Via an affair with urban policy, I just discovered CitySkip (the blog), which posted some uncanny YouTube videos.
First, there’s a film by Colourfield Productions (Dortmund, Germany) about Stephen Wiltshire, an autistic man characterised as an “art savant” and “human camera.” The film chronicles how he was taken on a 45 minute helicopter flight over Rome (which he hadn’t seen from the air ever before), after which he spent 3 days recreating the historic centre in its entirety on a 5 yards long piece of paper: At autistic man’s recreation of Rome. (Note: the video was removed from YouTube, but you can find it on this page.)

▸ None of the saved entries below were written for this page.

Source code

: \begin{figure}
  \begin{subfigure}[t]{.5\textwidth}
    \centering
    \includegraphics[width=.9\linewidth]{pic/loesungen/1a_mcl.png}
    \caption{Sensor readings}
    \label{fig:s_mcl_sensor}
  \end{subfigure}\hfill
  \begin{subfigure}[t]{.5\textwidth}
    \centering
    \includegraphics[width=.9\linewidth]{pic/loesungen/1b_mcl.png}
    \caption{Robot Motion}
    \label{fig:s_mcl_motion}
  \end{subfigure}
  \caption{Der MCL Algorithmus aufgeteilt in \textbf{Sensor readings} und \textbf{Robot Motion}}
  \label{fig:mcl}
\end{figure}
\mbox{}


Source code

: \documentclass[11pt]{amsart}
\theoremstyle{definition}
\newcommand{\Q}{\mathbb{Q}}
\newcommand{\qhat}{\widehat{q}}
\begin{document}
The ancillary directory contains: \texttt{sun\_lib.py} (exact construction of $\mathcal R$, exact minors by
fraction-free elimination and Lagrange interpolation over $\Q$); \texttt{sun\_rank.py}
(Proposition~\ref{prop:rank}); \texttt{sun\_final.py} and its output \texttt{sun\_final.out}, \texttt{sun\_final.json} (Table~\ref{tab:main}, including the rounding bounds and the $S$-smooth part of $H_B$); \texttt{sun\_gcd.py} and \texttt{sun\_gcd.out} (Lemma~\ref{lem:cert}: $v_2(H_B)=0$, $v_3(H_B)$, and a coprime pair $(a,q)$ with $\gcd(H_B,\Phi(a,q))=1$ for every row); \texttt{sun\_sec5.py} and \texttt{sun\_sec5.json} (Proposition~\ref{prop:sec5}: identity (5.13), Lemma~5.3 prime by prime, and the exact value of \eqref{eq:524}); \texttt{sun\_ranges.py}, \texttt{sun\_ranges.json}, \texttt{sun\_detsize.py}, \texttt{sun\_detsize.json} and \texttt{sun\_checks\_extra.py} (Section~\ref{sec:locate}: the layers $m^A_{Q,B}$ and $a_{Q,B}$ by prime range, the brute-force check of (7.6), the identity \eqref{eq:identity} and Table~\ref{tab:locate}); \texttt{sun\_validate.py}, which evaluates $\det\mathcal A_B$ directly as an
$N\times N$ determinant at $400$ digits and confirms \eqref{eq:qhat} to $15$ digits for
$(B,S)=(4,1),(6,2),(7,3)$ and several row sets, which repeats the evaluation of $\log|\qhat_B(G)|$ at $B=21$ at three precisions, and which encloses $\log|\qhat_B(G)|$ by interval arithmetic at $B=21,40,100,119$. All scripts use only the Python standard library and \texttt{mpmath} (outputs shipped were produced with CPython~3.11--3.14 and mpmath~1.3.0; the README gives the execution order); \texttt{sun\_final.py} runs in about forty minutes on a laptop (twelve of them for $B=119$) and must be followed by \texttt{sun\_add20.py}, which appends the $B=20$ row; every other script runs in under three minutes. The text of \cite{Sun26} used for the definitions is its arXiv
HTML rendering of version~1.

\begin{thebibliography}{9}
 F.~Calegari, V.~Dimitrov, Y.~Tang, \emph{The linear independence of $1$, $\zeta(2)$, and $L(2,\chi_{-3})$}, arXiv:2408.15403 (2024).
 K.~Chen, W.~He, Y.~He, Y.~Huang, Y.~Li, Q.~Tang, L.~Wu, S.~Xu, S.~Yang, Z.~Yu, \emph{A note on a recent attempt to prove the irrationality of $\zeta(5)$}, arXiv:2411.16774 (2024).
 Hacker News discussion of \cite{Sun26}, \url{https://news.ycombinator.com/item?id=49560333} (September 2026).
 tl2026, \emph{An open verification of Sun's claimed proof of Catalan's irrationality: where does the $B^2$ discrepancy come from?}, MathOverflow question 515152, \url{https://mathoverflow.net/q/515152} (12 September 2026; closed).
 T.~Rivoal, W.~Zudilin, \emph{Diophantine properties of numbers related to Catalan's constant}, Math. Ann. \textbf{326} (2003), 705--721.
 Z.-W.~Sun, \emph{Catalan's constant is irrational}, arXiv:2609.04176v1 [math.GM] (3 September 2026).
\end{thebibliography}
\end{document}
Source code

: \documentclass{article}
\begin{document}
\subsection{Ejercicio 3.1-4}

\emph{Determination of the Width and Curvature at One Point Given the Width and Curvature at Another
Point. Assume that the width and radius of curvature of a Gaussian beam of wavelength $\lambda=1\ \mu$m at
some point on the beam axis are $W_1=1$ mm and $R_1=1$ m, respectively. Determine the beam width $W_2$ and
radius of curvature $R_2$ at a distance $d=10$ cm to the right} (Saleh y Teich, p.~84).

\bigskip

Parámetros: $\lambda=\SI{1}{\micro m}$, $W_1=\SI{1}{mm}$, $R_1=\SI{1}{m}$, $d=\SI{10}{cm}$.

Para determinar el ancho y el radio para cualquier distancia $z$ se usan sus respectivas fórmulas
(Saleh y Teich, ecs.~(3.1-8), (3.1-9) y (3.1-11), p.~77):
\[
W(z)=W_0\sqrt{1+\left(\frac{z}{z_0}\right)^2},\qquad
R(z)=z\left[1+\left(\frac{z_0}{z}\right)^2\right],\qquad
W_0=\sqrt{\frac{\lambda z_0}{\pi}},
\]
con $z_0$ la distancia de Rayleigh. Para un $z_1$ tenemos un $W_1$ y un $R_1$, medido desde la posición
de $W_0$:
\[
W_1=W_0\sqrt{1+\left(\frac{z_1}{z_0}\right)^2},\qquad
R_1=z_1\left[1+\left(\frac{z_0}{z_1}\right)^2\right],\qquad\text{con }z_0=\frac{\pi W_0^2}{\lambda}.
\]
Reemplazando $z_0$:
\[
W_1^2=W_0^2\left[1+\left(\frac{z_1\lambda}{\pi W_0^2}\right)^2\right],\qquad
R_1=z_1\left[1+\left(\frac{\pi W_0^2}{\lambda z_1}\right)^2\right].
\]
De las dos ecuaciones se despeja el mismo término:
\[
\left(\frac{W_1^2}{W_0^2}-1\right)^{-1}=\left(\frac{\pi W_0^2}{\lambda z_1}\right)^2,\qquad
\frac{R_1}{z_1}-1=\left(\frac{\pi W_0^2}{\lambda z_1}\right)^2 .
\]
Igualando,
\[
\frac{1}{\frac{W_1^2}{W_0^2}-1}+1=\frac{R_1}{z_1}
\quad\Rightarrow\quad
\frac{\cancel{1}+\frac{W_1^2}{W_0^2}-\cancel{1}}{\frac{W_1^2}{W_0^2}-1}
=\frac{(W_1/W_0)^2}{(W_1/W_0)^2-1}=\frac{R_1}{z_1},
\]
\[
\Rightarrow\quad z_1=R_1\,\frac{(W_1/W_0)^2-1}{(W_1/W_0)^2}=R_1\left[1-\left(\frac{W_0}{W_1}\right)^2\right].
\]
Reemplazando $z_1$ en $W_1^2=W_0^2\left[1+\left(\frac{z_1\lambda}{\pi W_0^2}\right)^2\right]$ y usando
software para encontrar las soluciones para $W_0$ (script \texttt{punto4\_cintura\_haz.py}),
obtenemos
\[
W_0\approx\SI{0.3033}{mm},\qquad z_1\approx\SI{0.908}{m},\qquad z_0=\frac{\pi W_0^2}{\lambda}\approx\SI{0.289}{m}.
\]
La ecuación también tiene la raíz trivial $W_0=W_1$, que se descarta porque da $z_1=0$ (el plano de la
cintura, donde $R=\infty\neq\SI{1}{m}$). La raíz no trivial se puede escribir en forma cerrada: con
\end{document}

Next, there’s a film about City Repair Project‘s Village Building Convergence. The video is on the organisation’s main site, and also on YouTube: Transform Space into Place. At one point, Mark Lakeman (of City Repair Project) says, “you travel within the grid and you see where you’re going the whole time, there’s no subtlety or surprises.” The film at this point shows not just a straight road, but also the straight lines of the supermarket aisle. That was very clever (in a good sense).

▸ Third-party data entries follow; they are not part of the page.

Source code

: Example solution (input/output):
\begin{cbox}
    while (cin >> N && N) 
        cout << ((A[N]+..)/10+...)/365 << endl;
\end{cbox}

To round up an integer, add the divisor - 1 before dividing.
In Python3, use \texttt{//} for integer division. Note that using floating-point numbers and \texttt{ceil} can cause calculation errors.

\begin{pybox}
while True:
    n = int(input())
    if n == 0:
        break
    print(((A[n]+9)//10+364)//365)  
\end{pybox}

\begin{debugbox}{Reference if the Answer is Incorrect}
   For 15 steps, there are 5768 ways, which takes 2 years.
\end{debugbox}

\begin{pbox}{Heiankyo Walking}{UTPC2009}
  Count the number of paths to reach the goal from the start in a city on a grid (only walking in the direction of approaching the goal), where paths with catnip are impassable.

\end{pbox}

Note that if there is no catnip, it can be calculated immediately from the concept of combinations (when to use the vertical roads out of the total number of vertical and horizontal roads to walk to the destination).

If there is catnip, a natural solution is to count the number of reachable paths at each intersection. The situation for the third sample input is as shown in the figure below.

Lakeman goes on to add a little history lesson about how the grid is based on Roman lay-outs, and that it’s designed not to facilitate interaction. I thought, “hmm, that sounds exactly like Edward Hall’s explication of Humphry Osmond’s work around socio-petal and socio-fugal space” (see my “proxemics” entry earlier this month), which is what I based my last article in Focus Magazine on. As it happens, I’m working right now on an article for the July issue that expands on environmental psychology (this time with a focus on Grant Hildebrand’s ideas — see The Origins of Architectural Pleasure) and possibly biophilia. (It’s pathetic — I only get 800 words per article, so I have to be very selective in organising my material. This should be a series, but then I have to consider how much I can reiterate — rehash — each month, for those readers who didn’t read the previous month’s entry… )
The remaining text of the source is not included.